## Extracted entries
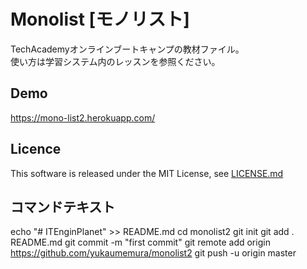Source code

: # Monolist [モノリスト]

TechAcademyオンラインブートキャンプの教材ファイル。  
使い方は学習システム内のレッスンを参照ください。

## Demo

https://mono-list2.herokuapp.com/

## Licence

This software is released under the MIT License, see [LICENSE.md](https://github.com/techacademy-jp/monolist/blob/master/LICENSE.md)

## コマンドテキスト
echo "# ITEnginPlanet" >> README.md
cd monolist2
git init
git add . README.md
git commit -m "first commit"
git remote add origin https://github.com/yukaumemura/monolist2
git push -u origin master
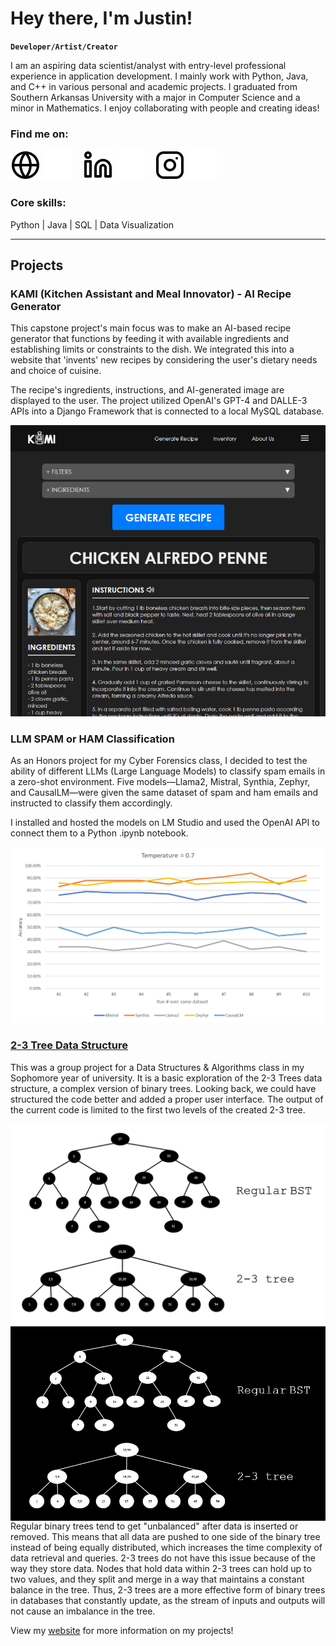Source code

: # Hey there, I'm Justin!

**`Developer/Artist/Creator`**

I am an aspiring data scientist/analyst with entry-level professional experience in application development. I mainly work with Python, Java, and C++ in various personal and academic projects. I graduated from Southern Arkansas University with a major in Computer Science and a minor in Mathematics. I enjoy collaborating with people and creating ideas!

### Find me on:

[![website](./img/globe-light.svg)](https://ajustinong.github.io#gh-light-mode-only)
[![website](./img/globe-dark.svg)](https://ajustinong.github.io#gh-dark-mode-only)
&nbsp;&nbsp;
[![website](./img/linkedin-light.svg)](https://linkedin.com/in/a-justin-ong#gh-light-mode-only)
[![website](./img/linkedin-dark.svg)](https://linkedin.com/in/a-justin-ong#gh-dark-mode-only)
&nbsp;&nbsp;
[![website](./img/instagram-light.svg)](https://instagram.com/idrawshizzle#gh-light-mode-only)
[![website](./img/instagram-dark.svg)](https://instagram.com/idrawshizzle#gh-dark-mode-only)

### Core skills:
Python | Java | SQL | Data Visualization

---

## Projects

### KAMI (Kitchen Assistant and Meal Innovator) - AI Recipe Generator

This capstone project's main focus was to make an AI-based recipe generator that functions by feeding it with available ingredients and establishing limits or constraints to the dish. We integrated this into a website that 'invents' new recipes by considering the user's dietary needs and choice of cuisine.

The recipe's ingredients, instructions, and AI-generated image are displayed to the user. The project utilized OpenAI's GPT-4 and DALLE-3 APIs into a Django Framework that is connected to a local MySQL database.

![KAMI Website](./img/KAMI.PNG)

### LLM SPAM or HAM Classification

As an Honors project for my Cyber Forensics class, I decided to test the ability of different LLMs (Large Language Models) to classify spam emails in a zero-shot environment. Five models—Llama2, Mistral, Synthia, Zephyr, and CausalLM—were given the same dataset of spam and ham emails and instructed to classify them accordingly.

I installed and hosted the models on LM Studio and used the OpenAI API to connect them to a Python .ipynb notebook.

![Email Classification](./img/EmailClassification.PNG)

### [2-3 Tree Data Structure][23Tree] 
This was a group project for a Data Structures & Algorithms class in my Sophomore year of university. It is a basic exploration of the 2-3 Trees data structure, a complex version of binary trees. Looking back, we could have structured the code better and added a proper user interface. The output of the current code is limited to the first two levels of the created 2-3 tree.

[<img align="left" alt="23TreesLight" width="1000px" src="./img/23Treeslight.PNG" style="padding-right:10px;" />][profilelight]
[<img align="left" alt="23TreesDark" width="1000px" src="./img/23Treesdark.PNG" style="padding-right:10px;" />][profiledark]

Regular binary trees tend to get "unbalanced" after data is inserted or removed. This means that all data are pushed to one side of the binary tree instead of being equally distributed, which increases the time complexity of data retrieval and queries. 2-3 trees do not have this issue because of the way they store data. Nodes that hold data within 2-3 trees can hold up to two values, and they split and merge in a way that maintains a constant balance in the tree. Thus, 2-3 trees are a more effective form of binary trees in databases that constantly update, as the stream of inputs and outputs will not cause an imbalance in the tree.

View my [website](https://ajustinong.github.io) for more information on my projects!

[profile]: https://github.com/aJustinOng
[profilelight]: https://github.com/aJustinOng#gh-light-mode-only
[profiledark]: https://github.com/aJustinOng#gh-dark-mode-only

[23Tree]: https://github.com/aJustinOng/23Trees

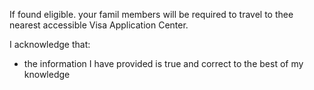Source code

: If found eligible. your famil members will be required to travel to thee nearest accessible Visa Application Center.


I acknowledge that:

- the information I have provided is true and correct to the best of my knowledge

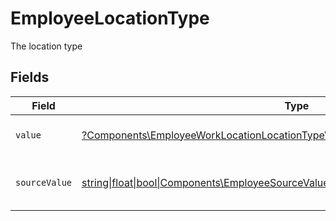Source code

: # EmployeeLocationType

The location type


## Fields

| Field                                                                                                                                                          | Type                                                                                                                                                           | Required                                                                                                                                                       | Description                                                                                                                                                    | Example                                                                                                                                                        |
| -------------------------------------------------------------------------------------------------------------------------------------------------------------- | -------------------------------------------------------------------------------------------------------------------------------------------------------------- | -------------------------------------------------------------------------------------------------------------------------------------------------------------- | -------------------------------------------------------------------------------------------------------------------------------------------------------------- | -------------------------------------------------------------------------------------------------------------------------------------------------------------- |
| `value`                                                                                                                                                        | [?Components\EmployeeWorkLocationLocationTypeValue](../../Models/Components/EmployeeWorkLocationLocationTypeValue.md)                                          | :heavy_minus_sign:                                                                                                                                             | The type of the location.                                                                                                                                      | home                                                                                                                                                           |
| `sourceValue`                                                                                                                                                  | [string\|float\|bool\|Components\EmployeeSourceValueWorkLocationLocationType4\|array\|null](../../Models/Components/EmployeeWorkLocationLocationTypeSourceValue.md) | :heavy_minus_sign:                                                                                                                                             | The source value of the location type.                                                                                                                         | Home                                                                                                                                                           |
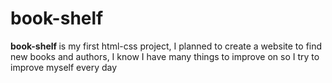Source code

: <h1>book-shelf</h1>
<p> <b>book-shelf </b>is my first <en> html-css</en> project, I planned to create a website to find new books and authors, I know I have many things to improve on so I try to improve myself every day </p>
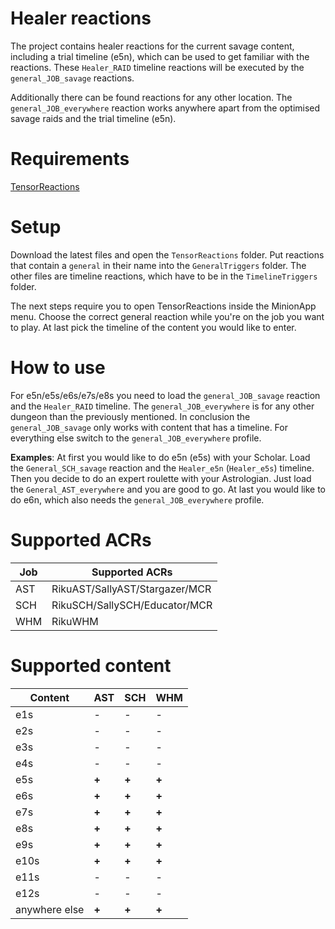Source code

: # Healer reactions
The project contains healer reactions for the current savage content, including a trial timeline (e5n), which can be used to get familiar with the reactions. These `Healer_RAID` timeline reactions will be executed by the `general_JOB_savage` reactions.

Additionally there can be found reactions for any other location. The `general_JOB_everywhere` reaction works anywhere apart from the optimised savage raids and the trial timeline (e5n).

# Requirements
[TensorReactions](http://wiki.mmominion.com/doku.php?id=tensorreactions)

# Setup
Download the latest files and open the `TensorReactions` folder. Put reactions that contain a `general` in their name into the `GeneralTriggers` folder. The other files are timeline reactions, which have to be in the `TimelineTriggers` folder.

The next steps require you to open TensorReactions inside the MinionApp menu. Choose the correct general reaction while you're on the job you want to play. At last pick the timeline of the content you would like to enter.

# How to use
For e5n/e5s/e6s/e7s/e8s you need to load the `general_JOB_savage` reaction and the `Healer_RAID` timeline. The `general_JOB_everywhere` is for any other dungeon than the previously mentioned. In conclusion the `general_JOB_savage` only works with content that has a timeline. For everything else switch to the `general_JOB_everywhere` profile.

**Examples**:
At first you would like to do e5n (e5s) with your Scholar. Load the `General_SCH_savage` reaction and the `Healer_e5n` (`Healer_e5s`) timeline. Then you decide to do an expert roulette with your Astrologian. Just load the `General_AST_everywhere` and you are good to go. At last you would like to do e6n, which also needs the `general_JOB_everywhere` profile. 

# Supported ACRs
**Job** | **Supported ACRs**
------------ | -------------
AST|RikuAST/SallyAST/Stargazer/MCR
SCH|RikuSCH/SallySCH/Educator/MCR
WHM|RikuWHM

# Supported content
**Content** | **AST** | **SCH** | **WHM**
------------ | ------------- | ------------- | -------------
e1s | - | - | - 
e2s | - | - | - 
e3s | - | - | - 
e4s | - | - | - 
e5s | **+** | **+** | **+**  
e6s | **+** | **+** | **+** 
e7s | **+** | **+** | **+** 
e8s | **+** | **+** | **+** 
e9s | **+** | **+** | **+** 
e10s | **+** | **+** | **+** 
e11s | - | - | - 
e12s | - | - | - 
anywhere else | **+** | **+** | **+** 
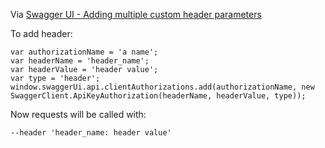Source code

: Via [Swagger UI - Adding multiple custom header parameters](https://groups.google.com/forum/#!topic/swagger-swaggersocket/ibuoVSYi9dw)

To add header:

    var authorizationName = 'a name';
    var headerName = 'header_name';
    var headerValue = 'header value';
    var type = 'header';
    window.swaggerUi.api.clientAuthorizations.add(authorizationName, new SwaggerClient.ApiKeyAuthorization(headerName, headerValue, type));

Now requests will be called with:

    --header 'header_name: header value'
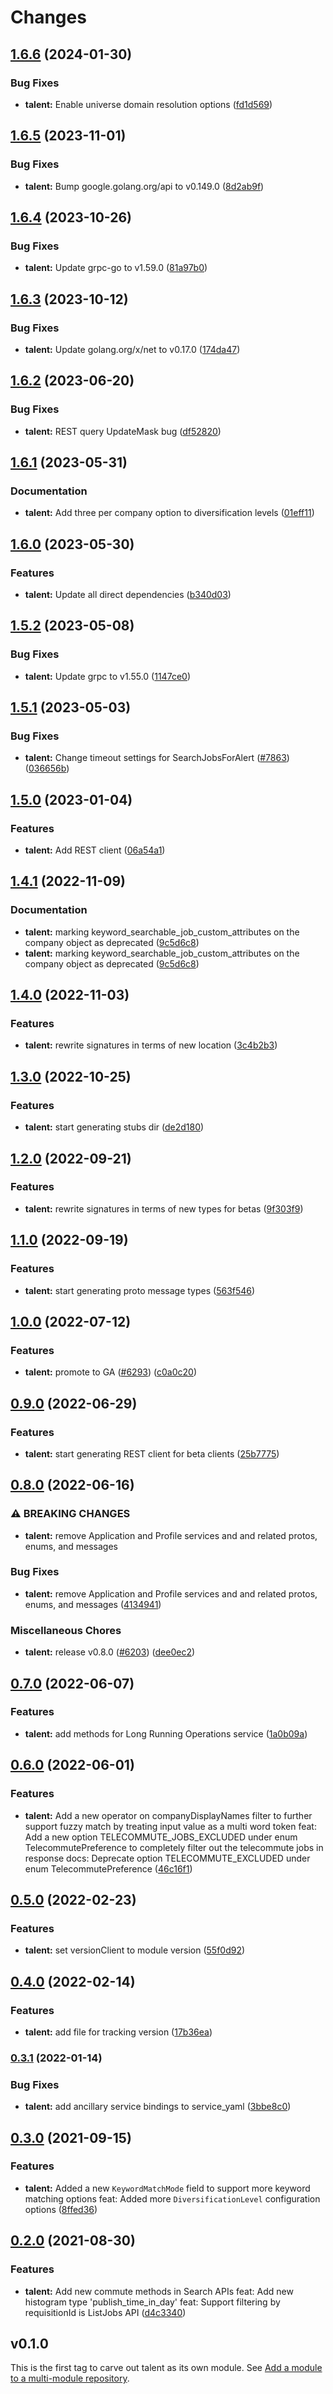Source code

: # Changes


## [1.6.6](https://github.com/googleapis/google-cloud-go/compare/talent/v1.6.5...talent/v1.6.6) (2024-01-30)


### Bug Fixes

* **talent:** Enable universe domain resolution options ([fd1d569](https://github.com/googleapis/google-cloud-go/commit/fd1d56930fa8a747be35a224611f4797b8aeb698))

## [1.6.5](https://github.com/googleapis/google-cloud-go/compare/talent/v1.6.4...talent/v1.6.5) (2023-11-01)


### Bug Fixes

* **talent:** Bump google.golang.org/api to v0.149.0 ([8d2ab9f](https://github.com/googleapis/google-cloud-go/commit/8d2ab9f320a86c1c0fab90513fc05861561d0880))

## [1.6.4](https://github.com/googleapis/google-cloud-go/compare/talent/v1.6.3...talent/v1.6.4) (2023-10-26)


### Bug Fixes

* **talent:** Update grpc-go to v1.59.0 ([81a97b0](https://github.com/googleapis/google-cloud-go/commit/81a97b06cb28b25432e4ece595c55a9857e960b7))

## [1.6.3](https://github.com/googleapis/google-cloud-go/compare/talent/v1.6.2...talent/v1.6.3) (2023-10-12)


### Bug Fixes

* **talent:** Update golang.org/x/net to v0.17.0 ([174da47](https://github.com/googleapis/google-cloud-go/commit/174da47254fefb12921bbfc65b7829a453af6f5d))

## [1.6.2](https://github.com/googleapis/google-cloud-go/compare/talent/v1.6.1...talent/v1.6.2) (2023-06-20)


### Bug Fixes

* **talent:** REST query UpdateMask bug ([df52820](https://github.com/googleapis/google-cloud-go/commit/df52820b0e7721954809a8aa8700b93c5662dc9b))

## [1.6.1](https://github.com/googleapis/google-cloud-go/compare/talent/v1.6.0...talent/v1.6.1) (2023-05-31)


### Documentation

* **talent:** Add three per company option to diversification levels ([01eff11](https://github.com/googleapis/google-cloud-go/commit/01eff11eedb3edde69cc33db23e26be6a7e42f10))

## [1.6.0](https://github.com/googleapis/google-cloud-go/compare/talent/v1.5.2...talent/v1.6.0) (2023-05-30)


### Features

* **talent:** Update all direct dependencies ([b340d03](https://github.com/googleapis/google-cloud-go/commit/b340d030f2b52a4ce48846ce63984b28583abde6))

## [1.5.2](https://github.com/googleapis/google-cloud-go/compare/talent/v1.5.1...talent/v1.5.2) (2023-05-08)


### Bug Fixes

* **talent:** Update grpc to v1.55.0 ([1147ce0](https://github.com/googleapis/google-cloud-go/commit/1147ce02a990276ca4f8ab7a1ab65c14da4450ef))

## [1.5.1](https://github.com/googleapis/google-cloud-go/compare/talent/v1.5.0...talent/v1.5.1) (2023-05-03)


### Bug Fixes

* **talent:** Change timeout settings for SearchJobsForAlert ([#7863](https://github.com/googleapis/google-cloud-go/issues/7863)) ([036656b](https://github.com/googleapis/google-cloud-go/commit/036656ba51ee4bb47b61d693e2862354c7e2f636))

## [1.5.0](https://github.com/googleapis/google-cloud-go/compare/talent/v1.4.1...talent/v1.5.0) (2023-01-04)


### Features

* **talent:** Add REST client ([06a54a1](https://github.com/googleapis/google-cloud-go/commit/06a54a16a5866cce966547c51e203b9e09a25bc0))

## [1.4.1](https://github.com/googleapis/google-cloud-go/compare/talent/v1.4.0...talent/v1.4.1) (2022-11-09)


### Documentation

* **talent:** marking keyword_searchable_job_custom_attributes on the company object as deprecated ([9c5d6c8](https://github.com/googleapis/google-cloud-go/commit/9c5d6c857b9deece4663d37fc6c834fd758b98ca))
* **talent:** marking keyword_searchable_job_custom_attributes on the company object as deprecated ([9c5d6c8](https://github.com/googleapis/google-cloud-go/commit/9c5d6c857b9deece4663d37fc6c834fd758b98ca))

## [1.4.0](https://github.com/googleapis/google-cloud-go/compare/talent/v1.3.0...talent/v1.4.0) (2022-11-03)


### Features

* **talent:** rewrite signatures in terms of new location ([3c4b2b3](https://github.com/googleapis/google-cloud-go/commit/3c4b2b34565795537aac1661e6af2442437e34ad))

## [1.3.0](https://github.com/googleapis/google-cloud-go/compare/talent/v1.2.0...talent/v1.3.0) (2022-10-25)


### Features

* **talent:** start generating stubs dir ([de2d180](https://github.com/googleapis/google-cloud-go/commit/de2d18066dc613b72f6f8db93ca60146dabcfdcc))

## [1.2.0](https://github.com/googleapis/google-cloud-go/compare/talent/v1.1.0...talent/v1.2.0) (2022-09-21)


### Features

* **talent:** rewrite signatures in terms of new types for betas ([9f303f9](https://github.com/googleapis/google-cloud-go/commit/9f303f9efc2e919a9a6bd828f3cdb1fcb3b8b390))

## [1.1.0](https://github.com/googleapis/google-cloud-go/compare/talent/v1.0.0...talent/v1.1.0) (2022-09-19)


### Features

* **talent:** start generating proto message types ([563f546](https://github.com/googleapis/google-cloud-go/commit/563f546262e68102644db64134d1071fc8caa383))

## [1.0.0](https://github.com/googleapis/google-cloud-go/compare/talent/v0.9.0...talent/v1.0.0) (2022-07-12)


### Features

* **talent:** promote to GA ([#6293](https://github.com/googleapis/google-cloud-go/issues/6293)) ([c0a0c20](https://github.com/googleapis/google-cloud-go/commit/c0a0c2078c0cf0e7859130e1104d4fd8f04d8b01))

## [0.9.0](https://github.com/googleapis/google-cloud-go/compare/talent/v0.8.0...talent/v0.9.0) (2022-06-29)


### Features

* **talent:** start generating REST client for beta clients ([25b7775](https://github.com/googleapis/google-cloud-go/commit/25b77757c1e6f372e03bf99ab7461264bba48d26))

## [0.8.0](https://github.com/googleapis/google-cloud-go/compare/talent/v0.7.0...talent/v0.8.0) (2022-06-16)


### ⚠ BREAKING CHANGES

* **talent:** remove Application and Profile services and and related protos, enums, and messages

### Bug Fixes

* **talent:** remove Application and Profile services and and related protos, enums, and messages ([4134941](https://github.com/googleapis/google-cloud-go/commit/41349411e601f57dc6d9e246f1748fd86d17bb15))


### Miscellaneous Chores

* **talent:** release v0.8.0 ([#6203](https://github.com/googleapis/google-cloud-go/issues/6203)) ([dee0ec2](https://github.com/googleapis/google-cloud-go/commit/dee0ec28c7d01bde3850fa0356ffd9fa9d595ddb))

## [0.7.0](https://github.com/googleapis/google-cloud-go/compare/talent/v0.6.0...talent/v0.7.0) (2022-06-07)


### Features

* **talent:** add methods for Long Running Operations service ([1a0b09a](https://github.com/googleapis/google-cloud-go/commit/1a0b09a991d210fd562674aae1d2df854a0e15f9))

## [0.6.0](https://github.com/googleapis/google-cloud-go/compare/talent/v0.5.0...talent/v0.6.0) (2022-06-01)


### Features

* **talent:** Add a new operator on companyDisplayNames filter to further support fuzzy match by treating input value as a multi word token feat: Add a new option TELECOMMUTE_JOBS_EXCLUDED under enum TelecommutePreference to completely filter out the telecommute jobs in response docs: Deprecate option TELECOMMUTE_EXCLUDED under enum TelecommutePreference ([46c16f1](https://github.com/googleapis/google-cloud-go/commit/46c16f1fdc7181d2fefadc8fd6a9e0b9cb226cac))

## [0.5.0](https://github.com/googleapis/google-cloud-go/compare/talent/v0.4.0...talent/v0.5.0) (2022-02-23)


### Features

* **talent:** set versionClient to module version ([55f0d92](https://github.com/googleapis/google-cloud-go/commit/55f0d92bf112f14b024b4ab0076c9875a17423c9))

## [0.4.0](https://github.com/googleapis/google-cloud-go/compare/talent/v0.3.1...talent/v0.4.0) (2022-02-14)


### Features

* **talent:** add file for tracking version ([17b36ea](https://github.com/googleapis/google-cloud-go/commit/17b36ead42a96b1a01105122074e65164357519e))

### [0.3.1](https://www.github.com/googleapis/google-cloud-go/compare/talent/v0.3.0...talent/v0.3.1) (2022-01-14)


### Bug Fixes

* **talent:** add ancillary service bindings to service_yaml ([3bbe8c0](https://www.github.com/googleapis/google-cloud-go/commit/3bbe8c0c558c06ef5865bb79eb228b6da667ddb3))

## [0.3.0](https://www.github.com/googleapis/google-cloud-go/compare/talent/v0.2.0...talent/v0.3.0) (2021-09-15)


### Features

* **talent:** Added a new `KeywordMatchMode` field to support more keyword matching options feat: Added more `DiversificationLevel` configuration options ([8ffed36](https://www.github.com/googleapis/google-cloud-go/commit/8ffed36c9db818a24073cf865f626d29afd01716))

## [0.2.0](https://www.github.com/googleapis/google-cloud-go/compare/talent/v0.1.0...talent/v0.2.0) (2021-08-30)


### Features

* **talent:** Add new commute methods in Search APIs feat: Add new histogram type 'publish_time_in_day' feat: Support filtering by requisitionId is ListJobs API ([d4c3340](https://www.github.com/googleapis/google-cloud-go/commit/d4c3340bfc8b6793d6d2c8a3ed8ccdb472e1efd3))

## v0.1.0

This is the first tag to carve out talent as its own module. See
[Add a module to a multi-module repository](https://github.com/golang/go/wiki/Modules#is-it-possible-to-add-a-module-to-a-multi-module-repository).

## Work to complete
Using the data above, copy exactly the lines from the one containing "var authorizationName = 'a name';" to the one containing "Update grpc-go to", inclusive. Exclude the pictures.

## Solution for this problem
    var authorizationName = 'a name';
    var headerName = 'header_name';
    var headerValue = 'header value';
    var type = 'header';
    window.swaggerUi.api.clientAuthorizations.add(authorizationName, new SwaggerClient.ApiKeyAuthorization(headerName, headerValue, type));

Now requests will be called with:

    --header 'header_name: header value'
Source code

: # Changes


## [1.6.6](https://github.com/googleapis/google-cloud-go/compare/talent/v1.6.5...talent/v1.6.6) (2024-01-30)


### Bug Fixes

* **talent:** Enable universe domain resolution options ([fd1d569](https://github.com/googleapis/google-cloud-go/commit/fd1d56930fa8a747be35a224611f4797b8aeb698))

## [1.6.5](https://github.com/googleapis/google-cloud-go/compare/talent/v1.6.4...talent/v1.6.5) (2023-11-01)


### Bug Fixes

* **talent:** Bump google.golang.org/api to v0.149.0 ([8d2ab9f](https://github.com/googleapis/google-cloud-go/commit/8d2ab9f320a86c1c0fab90513fc05861561d0880))

## [1.6.4](https://github.com/googleapis/google-cloud-go/compare/talent/v1.6.3...talent/v1.6.4) (2023-10-26)


### Bug Fixes

* **talent:** Update grpc-go to v1.59.0 ([81a97b0](https://github.com/googleapis/google-cloud-go/commit/81a97b06cb28b25432e4ece595c55a9857e960b7))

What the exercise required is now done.